A message from Joe Camel, or, a defense of smoking.
It’s readily apparent that smokers are now one of the most marginalized social groups in American society. Anti-smoking zealotry is such that smoking in bars is now illegal in many municipalities. The willingness of the political leaders who legislate these kinds of smoking bans (and the general public who elects them) to support the eradication of the American legacy of the hazy, smoke-shrouded barroom is indicative of the extraordinary repugnance many people have for smokers.
What stuns me is the seemingly moralizing fervor with which smokers are berated. Smoking just isn’t a health risk, smoking is downright EVIL, and we should do everything we can to stop people from smoking.

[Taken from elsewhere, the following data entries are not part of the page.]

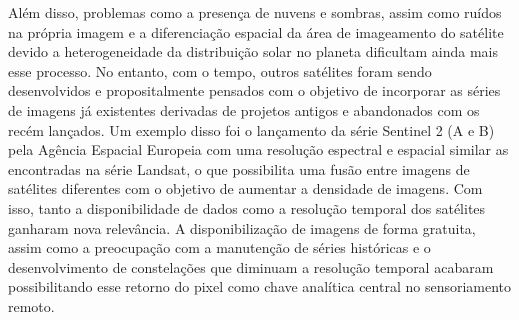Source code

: \documentclass{article}
\begin{document}
\par
Além disso, problemas como a presença de nuvens e sombras, assim como ruídos na própria imagem e a diferenciação espacial da área de imageamento do satélite devido a heterogeneidade da distribuição solar no planeta dificultam ainda mais esse processo. No entanto, com o tempo, outros satélites foram sendo desenvolvidos e propositalmente pensados com o objetivo de incorporar as séries de imagens já existentes derivadas de projetos antigos e abandonados com os recém lançados. Um exemplo disso foi o lançamento da série Sentinel 2 (A e B) pela Agência Espacial Europeia com uma resolução espectral e espacial similar as encontradas na série Landsat, o que possibilita uma fusão entre imagens de satélites diferentes com o objetivo de aumentar a densidade de imagens. Com isso, tanto a disponibilidade de dados como a resolução temporal dos satélites ganharam nova relevância. A disponibilização de imagens de forma gratuita, assim como a preocupação com a manutenção de séries históricas e o desenvolvimento de constelações que diminuam a resolução temporal acabaram possibilitando esse retorno do pixel como chave analítica central no sensoriamento remoto.
\par
\end{document}
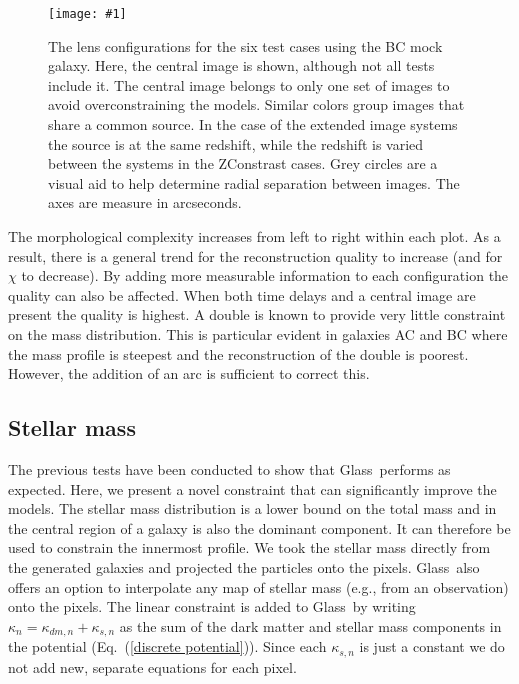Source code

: \documentclass[onecolumn,galley]{mn2e}
\newcommand{\Glass}{{\sc Glass}}
\newcommand{\eqnref}[1] {Eq.~(\ref{#1})}
\newcommand\plotone[1]{%
 \centering
 \leavevmode
 \texttt{[image: \#1]}%
}%
\begin{document}
\begin{figure}
\plotone{BCarrival_surfaces}
\caption{The lens configurations for the six test cases using the BC mock galaxy. Here,
the central image is shown, although not all tests include it. The central image belongs
to only one set of images to avoid overconstraining the models. Similar colors group
images that share a common source. In the case of the extended image systems the source
is at the same redshift, while the redshift is varied between the systems in the 
ZConstrast cases. Grey circles are a visual aid to help determine radial separation
between images. The axes are measure in arcseconds.}
\label{reconstruction}
\end{figure}

The morphological complexity increases from left to right within each plot. As
a result, there is a general trend for the reconstruction quality to increase
(and for $\chi$ to decrease). By adding more measurable information to each
configuration the quality can also be affected. When both time delays and a
central image are present the quality is highest. A double is known to provide
very little constraint on the mass distribution. This is particular evident in
galaxies AC and BC where the mass profile is steepest and the reconstruction of
the double is poorest. However, the addition of an arc is sufficient to correct
this.

\subsection{Stellar mass}
\label{stellar mass}

The previous tests have been conducted to show that \Glass\ performs as expected.
Here, we present a novel constraint that can significantly improve the models. 
The stellar mass distribution is a lower bound on the total mass and in the
central region of a galaxy is also the dominant component. It can therefore be
used to constrain the innermost profile. We took the stellar mass directly from
the generated galaxies and projected the particles onto the pixels. \Glass\
also offers an option to interpolate any map of stellar mass (e.g., from an
observation) onto the pixels. The linear constraint is added to \Glass\ by
writing $\kappa_n = \kappa_{dm,n} + \kappa_{s,n}$ as the sum of the
dark matter and stellar mass components in the potential (\eqnref{discrete
potential}). Since each $\kappa_{s,n}$ is just a constant we do not add new,
separate equations for each pixel. 
\end{document}
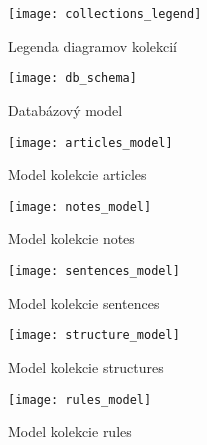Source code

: \begin{figure}[H]
	\begin{center}\texttt{[image: collections\_legend]}\end{center}
	\caption[Legenda diagramov kolekcií]{Legenda diagramov kolekcií}\label{fig:collections_legend}
\end{figure}

\begin{figure}[H]
	\begin{center}\texttt{[image: db\_schema]}\end{center}
	\caption[Databázový model]{Databázový model}
\end{figure}

\begin{figure}[H]
	\begin{center}\texttt{[image: articles\_model]}\end{center}
	\caption[Model kolekcie articles]{Model kolekcie articles}
\end{figure}

\begin{figure}[H]
	\begin{center}\texttt{[image: notes\_model]}\end{center}
	\caption[Model kolekcie notes]{Model kolekcie notes}\label{fig:notes_collection_model}
\end{figure}

\begin{figure}[H]
	\begin{center}\texttt{[image: sentences\_model]}\end{center}
	\caption[Model kolekcie sentences]{Model kolekcie sentences}\label{fig:sentences_collection_model}
\end{figure}

\begin{figure}[H]
	\begin{center}\texttt{[image: structure\_model]}\end{center}
	\caption[Model kolekcie structures]{Model kolekcie structures}\label{fig:structures_collection_model}
\end{figure}

\begin{figure}[H]
	\begin{center}\texttt{[image: rules\_model]}\end{center}
	\caption[Model kolekcie rules]{Model kolekcie rules}\label{fig:rules_collection_model}
\end{figure}

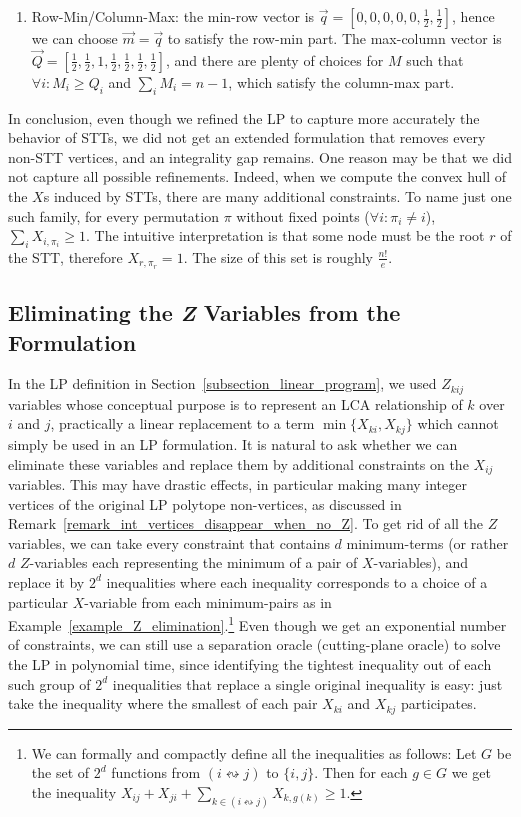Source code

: \begin{enumerate}
    \item Row-Min/Column-Max: the min-row vector is $\vec{q} = [0,0,0,0,0,\frac{1}{2},\frac{1}{2}]$, hence we can choose $\vec{m} = \vec{q}$ to satisfy the row-min part. The max-column vector is $\vec{Q} = [\frac{1}{2},\frac{1}{2},1,\frac{1}{2},\frac{1}{2},\frac{1}{2},\frac{1}{2}]$, and there are plenty of choices for $M$ such that $\forall i: M_i \ge Q_i$ and $\sum_i{M_i} = n-1$, which satisfy the column-max part.
\end{enumerate}

In conclusion, even though we refined the LP to capture more accurately the behavior of STTs, we did not get an extended formulation that removes every non-STT vertices, and an integrality gap remains. One reason may be that we did not capture all possible refinements. Indeed, when we compute the convex hull of the $X$s induced by STTs, there are many additional constraints. To name just one such family, for every permutation $\pi$ without fixed points ($\forall i: \pi_i \ne i$), $\sum_i{X_{i,\pi_i}} \ge 1$. The intuitive interpretation is that some node must be the root $r$ of the STT, therefore $X_{r,\pi_r} = 1$. The size of this set is roughly $\frac{n!}{e}$.






\subsection{Eliminating the \emph{Z} Variables from the Formulation}
\label{subsection_with_and_without_z_fourier_motzkin}
In the LP definition in Section~\ref{subsection_linear_program}, we used $Z_{kij}$ variables whose conceptual purpose is to represent an LCA relationship of $k$ over $i$ and $j$, practically a linear replacement to a term $\min\{X_{ki},X_{kj}\}$ which cannot simply be used in an LP formulation. It is natural to ask whether we can eliminate these variables and replace them by additional constraints on the $X_{ij}$ variables. This may have drastic effects, in particular making many integer vertices of the original LP polytope non-vertices, as discussed in Remark~\ref{remark_int_vertices_disappear_when_no_Z}. To get rid of all the $Z$ variables, we can take every constraint that  contains $d$ minimum-terms (or rather $d$ $Z$-variables each representing the minimum of a pair of $X$-variables), and replace it by $2^d$ inequalities where each inequality corresponds to a choice of a particular $X$-variable from each  minimum-pairs as in Example~\ref{example_Z_elimination}.\footnote{We can formally and compactly define all the inequalities as follows: Let $G$ be the set of $2^d$ functions from $(i \leftrightsquigarrow j)$ to $\{i,j\}$. Then for each $g \in G$ we get the inequality $X_{ij}+X_{ji} + \sum_{k \in (i \leftrightsquigarrow j)}{X_{k,g(k)}} \ge 1$.}
Even though we get an exponential number of constraints, we can still use a separation oracle (cutting-plane oracle) to solve the LP in polynomial time, since identifying the tightest inequality out of each such group of $2^d$ inequalities that replace a single original inequality is easy:
 just take the inequality where the smallest of each pair $X_{ki}$ and $X_{kj}$ participates.

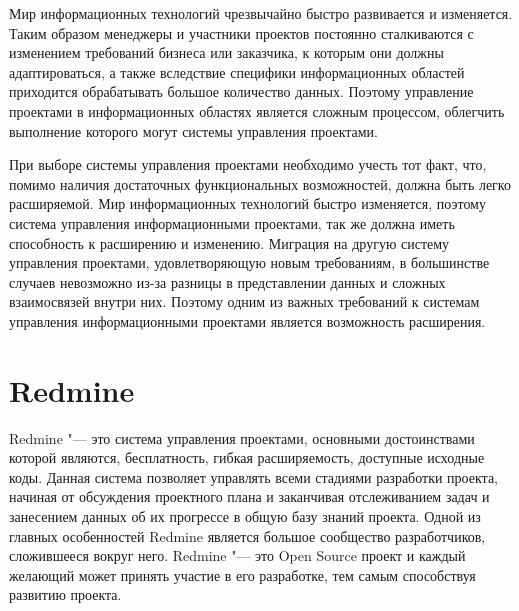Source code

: Мир информационных технологий чрезвычайно быстро развивается и изменяется.
Таким образом менеджеры и участники проектов постоянно сталкиваются с
изменением требований бизнеса или заказчика, к которым они должны
адаптироваться, а также вследствие специфики информационных областей
приходится обрабатывать большое количество данных. Поэтому управление проектами в
информационных областях является сложным процессом, облегчить выполнение
которого могут системы управления проектами.

При выборе системы управления проектами необходимо учесть тот факт, что, помимо
наличия достаточных функциональных возможностей, должна быть легко расширяемой.
Мир информационных технологий быстро изменяется, поэтому система управления
информационными проектами, так же должна иметь способность к расширению и
изменению. Миграция на другую систему управления проектами, удовлетворяющую
новым требованиям, в большинстве случаев невозможно из-за разницы в
представлении данных и сложных взаимосвязей внутри них. Поэтому одним из важных
требований к системам управления информационными проектами является возможность
расширения.

\section{Redmine}
Redmine "--- это система управления проектами, основными достоинствами которой
являются, бесплатность, гибкая расширяемость, доступные исходные коды.
Данная система позволяет управлять всеми стадиями разработки проекта, начиная
от обсуждения проектного плана и заканчивая отслеживанием задач и занесением
данных об их прогрессе в общую базу знаний проекта. Одной из главных
особенностей Redmine является большое сообщество разработчиков, сложившееся
вокруг него. Redmine "--- это Open Source проект и каждый желающий может принять
участие в его разработке, тем самым способствуя развитию проекта.

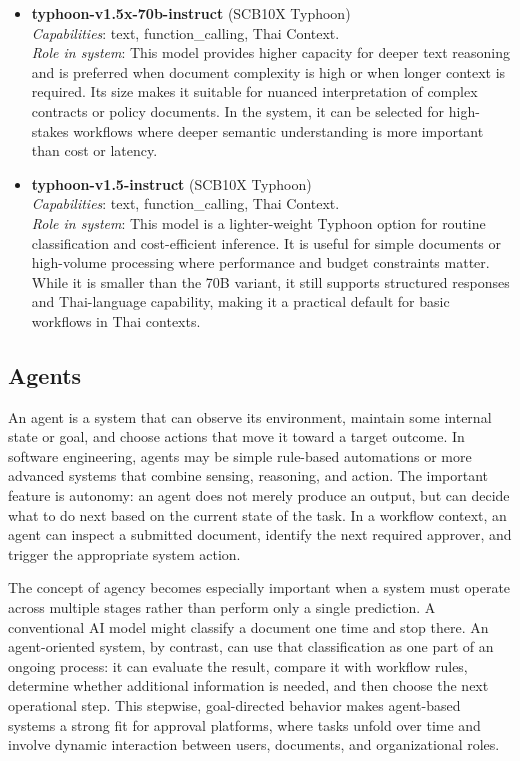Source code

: \documentclass[12pt,oneside,openright,a4paper]{cpe-english-project}
\begin{document}
\begin{itemize}
  \item \textbf{typhoon-v1.5x-70b-instruct} (SCB10X Typhoon) \\
  \emph{Capabilities}: text, function\_calling, Thai Context. \\
  \emph{Role in system}: This model provides higher capacity for deeper
  text reasoning and is preferred when document complexity is high or
  when longer context is required. Its size makes it suitable for
  nuanced interpretation of complex contracts or policy documents. In
  the system, it can be selected for high-stakes workflows where deeper
  semantic understanding is more important than cost or latency.

  \item \textbf{typhoon-v1.5-instruct} (SCB10X Typhoon) \\
  \emph{Capabilities}: text, function\_calling, Thai Context. \\
  \emph{Role in system}: This model is a lighter-weight Typhoon option
  for routine classification and cost-efficient inference. It is useful
  for simple documents or high-volume processing where performance and
  budget constraints matter. While it is smaller than the 70B variant,
  it still supports structured responses and Thai-language capability,
  making it a practical default for basic workflows in Thai contexts.
\end{itemize}

\vspace{1em}

\subsection{Agents}

An agent is a system that can observe its environment, maintain some
internal state or goal, and choose actions that move it toward a target
outcome. In software engineering, agents may be simple rule-based
automations or more advanced systems that combine sensing, reasoning,
and action. The important feature is autonomy: an agent does not merely
produce an output, but can decide what to do next based on the current
state of the task. In a workflow context, an agent can inspect a
submitted document, identify the next required approver, and trigger the
appropriate system action.

The concept of agency becomes especially important when a system must
operate across multiple stages rather than perform only a single
prediction. A conventional AI model might classify a document one time
and stop there. An agent-oriented system, by contrast, can use that
classification as one part of an ongoing process: it can evaluate the
result, compare it with workflow rules, determine whether additional
information is needed, and then choose the next operational step. This
stepwise, goal-directed behavior makes agent-based systems a strong fit
for approval platforms, where tasks unfold over time and involve dynamic
interaction between users, documents, and organizational roles.
\end{document}

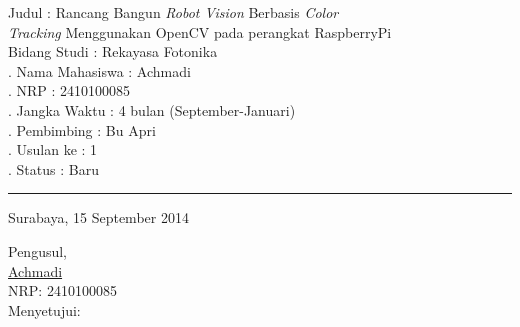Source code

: \documentclass[a4paper,12pt]{article}
\begin{document}
\noindent Judul \hspace{80pt} : Rancang Bangun \textit{Robot Vision} Berbasis \textit{Color} \\[5pt]
\textit{Tracking} Menggunakan OpenCV pada perangkat RaspberryPi \\[5pt]
\noindent Bidang Studi \hspace{42pt} : Rekayasa Fotonika\\[5pt]
. Nama Mahasiswa \hspace{5pt} : Achmadi\\[5pt]
. NRP  \hspace{70pt} : 2410100085\\[5pt]
. Jangka Waktu \hspace{20pt} : 4 bulan (September-Januari)\\[5pt]
. Pembimbing \hspace{28pt} : Bu Apri\\[5pt]
. Usulan ke \hspace{40pt} : 1\\[5pt]
. Status \hspace{60pt} : Baru\\[5pt]
\rule{385pt}{5pt}
\begin{flushright}
  Surabaya, 15 September 2014
\end{flushright}
\begin{center}
 Pengusul,
 \\[40pt]
 \underline{Achmadi}\\
 NRP: 2410100085
 \\[40pt]
 Menyetujui:
\end{center}
\end{document}
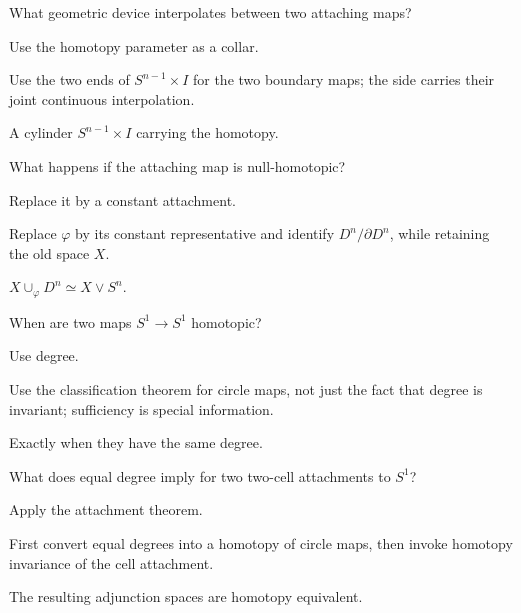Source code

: \begin{exercise}\label{exr:viii08-06}
What geometric device interpolates between two attaching maps?
\end{exercise}
\begin{hint}
Use the homotopy parameter as a collar.

Use the two ends of \(S^{n-1}\times I\) for the two boundary maps; the side carries their joint continuous interpolation.
\end{hint}
\begin{solution}
A cylinder \(S^{n-1}\times I\) carrying the homotopy.
\end{solution}

\begin{exercise}\label{exr:viii08-07}
What happens if the attaching map is null-homotopic?
\end{exercise}
\begin{hint}
Replace it by a constant attachment.

Replace \(\varphi\) by its constant representative and identify \(D^n/\partial D^n\), while retaining the old space \(X\).
\end{hint}
\begin{solution}
\(X\cup_\varphi D^n\simeq X\vee S^n\).
\end{solution}

\begin{exercise}\label{exr:viii08-08}
When are two maps \(S^1\to S^1\) homotopic?
\end{exercise}
\begin{hint}
Use degree.

Use the classification theorem for circle maps, not just the fact that degree is invariant; sufficiency is special information.
\end{hint}
\begin{solution}
Exactly when they have the same degree.
\end{solution}

\begin{exercise}\label{exr:viii08-09}
What does equal degree imply for two two-cell attachments to \(S^1\)?
\end{exercise}
\begin{hint}
Apply the attachment theorem.

First convert equal degrees into a homotopy of circle maps, then invoke homotopy invariance of the cell attachment.
\end{hint}
\begin{solution}
The resulting adjunction spaces are homotopy equivalent.
\end{solution}

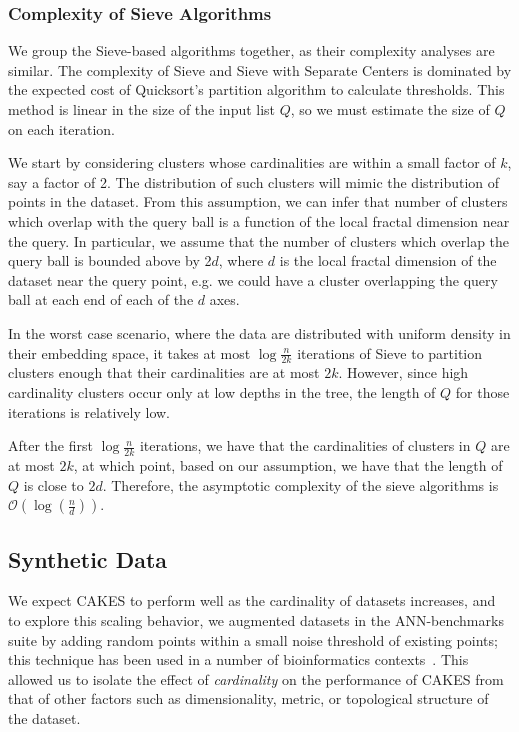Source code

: \subsubsection{Complexity of Sieve Algorithms}
\label{paragraph:methods:sieve-complexity}

We group the Sieve-based algorithms together, as their complexity analyses are similar.
The complexity of Sieve and Sieve with Separate Centers is dominated by the expected cost of Quicksort's partition algorithm to calculate thresholds.
This method is linear in the size of the input list $Q$, so we must estimate the size of $Q$ on each iteration. 

We start by considering clusters whose cardinalities are within a small factor of $k$, say a factor of 2.
The distribution of such clusters will mimic the distribution of points in the dataset. 
From this assumption, we can infer that number of clusters which overlap with the query ball is a function of the local fractal dimension near the query.
In particular, we assume that the number of clusters which overlap the query ball is bounded above by 2$d$, where $d$ is the local fractal dimension of the dataset near the query point, e.g. we could have a cluster overlapping the query ball at each end of each of the $d$ axes.

In the worst case scenario, where the data are distributed with uniform density in their embedding space, it takes at most $\log{\frac{n}{2k}}$ iterations of Sieve to partition clusters enough that their cardinalities are at most $2k$.
However, since high cardinality clusters occur only at low depths in the tree, the length of $Q$ for those iterations is relatively low. 

After the first $\log{\frac{n}{2k}}$ iterations, we have that the cardinalities of clusters in $Q$ are at most $2k$, at which point, based on our assumption, we have that the length of $Q$ is close to $2d$.
Therefore, the asymptotic complexity of the sieve algorithms is $\mathcal{O}\left(\log(\frac{n}{d})\right)$.

\subsection{Synthetic Data}
\label{subsec:methods:synthetic-data}

We expect CAKES to perform well as the cardinality of datasets increases, and to explore this scaling behavior, we augmented datasets in the ANN-benchmarks suite by adding random points within a 
small noise threshold of existing points; this technique has been used in a number of bioinformatics contexts~\cite{kumar2009augmented, kumar2010recognition, daniels2012smurflite, velasco2018combining, lu2020evolution}. This allowed us to isolate the effect of \emph{cardinality} on the performance of CAKES 
from that of other factors such as dimensionality, metric, or topological structure of the dataset. 


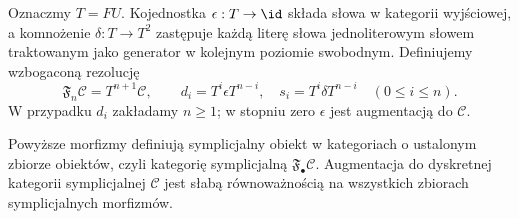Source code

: \begin{definicja}\label{cat:def:dk-free-resolution}
Oznaczmy $T=FU$. Kojednostka $\epsilon:T\to\id$ składa słowa w kategorii wyjściowej, a komnożenie $\delta:T\to T^2$ zastępuje każdą literę słowa jednoliterowym słowem traktowanym jako generator w kolejnym poziomie swobodnym. Definiujemy wzbogaconą rezolucję
\[
 \mathfrak F_n\mathcal C=T^{n+1}\mathcal C,\qquad
 d_i=T^i\epsilon T^{n-i},\quad
 s_i=T^i\delta T^{n-i}\quad(0\leq i\leq n).
\]
W przypadku $d_i$ zakładamy $n\geq1$; w stopniu zero $\epsilon$ jest augmentacją do $\mathcal C$.
\end{definicja}

\begin{stwierdzenie}\label{cat:prop:dk-free-resolution}
Powyższe morfizmy definiują symplicjalny obiekt w kategoriach o ustalonym zbiorze obiektów, czyli kategorię symplicjalną $\mathfrak F_\bullet\mathcal C$. Augmentacja do dyskretnej kategorii symplicjalnej $\mathcal C$ jest słabą równoważnością na wszystkich zbiorach symplicjalnych morfizmów.
\end{stwierdzenie}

Ultimately, why do people smoke? The federal government has engaged in extensive campaigning since the 1970’s to make the public aware of health risks associated with tobacco use. No smoker with a modicum of brain activity isn’t fully aware of what can happen if you smoke. So why do people still do it? Well, why does anyone do anything voluntarily? Ostensibly because they enjoy doing it. Stunning, I know. Maybe a lot of people who smoke actually enjoy it. As Eric Cartman states prosaically in the “Smoke Stoppers” episode of the animated series South Park, “Smoking is something that brings a lot of people a little bit of joy and happiness…”
Frankly, everyone has their vice, whether it be smoking, drinking, gambling, eating shitty food, watching mind-numbing drivel on television, or blowing cash on meaningless crap you don’t need at the mall. And yet you don’t see anyone fighting to have Sex And The City taken off the air. Hmm.
No one forces you to smoke. It’s a choice, just like a lot of things in life. If someone enjoys a cigarette after a good meal, good sex, or a shitty day at work, why would you begrudge them that? More importantly, be aware that to attach a moral value judgment to whether or not someone smokes is asinine and intellectually feeble. Let it go. Leave the smokers alone, and stop moralizing. Still can’t get that bur of indignation and judgment out from beneath your saddle of righteousness? Here, have a cigarette. It’ll calm you down.